Friday, January 29, 2010

This Time is Different

http://news.goldseek.com/MillenniumWaveAdvisors/1264365981.php

"But highly leveraged economies, particularly those in which continual rollover of short-term debt is sustained only by confidence in relatively illiquid underlying assets, seldom survive forever, particularly if leverage continues to grow unchecked." - Carmen M. Reinhart and Kenneth Rogoff from their new book, This Time is Different.

I am reading (on my new Kindle as I travel through Europe) a very important book, which I will be referring to a lot in the future. Reinhart and Rogoff have catalogued over 250 financial crises in 66 countries over 800 years and then analyzed them for differences and similarities. This is a VERY sobering book. It does not augur well for the developed world to blithely exit from our woes. The book gives evidence to my adamant statement that we have a lot of pain to experience because of the bad choices we have made. This is the entire developed world, and the emerging world will suffer, too, as we go through it. It is not a matter of pain or no pain. There is no way to avoid it. It is simply a matter of when and over how long a period.

In fact, Reinhart and Rogoff's research suggests that the longer we try to put off the pain, the worse the total pain will be. We have simply overleveraged ourselves, and the deleveraging process is not fun, whether on a personal or a country basis.

Let's look at part of their conclusion, which I think eloquently sums up the problems we face:

"The lesson of history, then, is that even as institutions and policy makers improve, there will always be a temptation to stretch the limits. Just as an individual can go bankrupt no matter how rich she starts out, a financial system can collapse under the pressure of greed, politics, and profits no matter how well regulated it seems to be. Technology has changed, the height of humans has changed, and fashions have changed.

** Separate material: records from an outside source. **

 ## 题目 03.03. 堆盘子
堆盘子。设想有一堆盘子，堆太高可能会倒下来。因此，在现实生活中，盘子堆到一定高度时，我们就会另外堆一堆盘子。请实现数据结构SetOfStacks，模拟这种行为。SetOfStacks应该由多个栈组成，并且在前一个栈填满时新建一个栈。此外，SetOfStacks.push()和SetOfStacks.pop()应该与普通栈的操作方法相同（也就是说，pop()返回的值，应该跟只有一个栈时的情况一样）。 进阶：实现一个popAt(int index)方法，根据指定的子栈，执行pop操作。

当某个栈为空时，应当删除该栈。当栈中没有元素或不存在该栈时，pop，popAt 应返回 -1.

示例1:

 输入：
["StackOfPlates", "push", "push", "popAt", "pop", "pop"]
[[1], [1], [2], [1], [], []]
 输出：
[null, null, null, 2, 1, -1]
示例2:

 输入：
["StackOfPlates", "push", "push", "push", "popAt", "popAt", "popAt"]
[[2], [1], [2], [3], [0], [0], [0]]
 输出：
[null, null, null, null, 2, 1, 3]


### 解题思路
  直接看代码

"Yet the ability of governments and investors to delude themselves, giving rise to periodic bouts of euphoria that usually end in tears, seems to have remained a constant. No careful reader of Friedman and Schwartz will be surprised by this lesson about the ability of governments to mismanage financial markets, a key theme of their analysis.

"As for financial markets, we have come full circle to the concept of financial fragility in economies with massive indebtedness. All too often, periods of heavy borrowing can take place in a bubble and last for a surprisingly long time.

"This time may seem different, but all too often a deeper look shows it is not. Encouragingly, history does point to warning signs that policy makers can look at to assess risk - if only they do not become too drunk with their credit bubble - fueled success and say, as their predecessors have for centuries, "This time is different."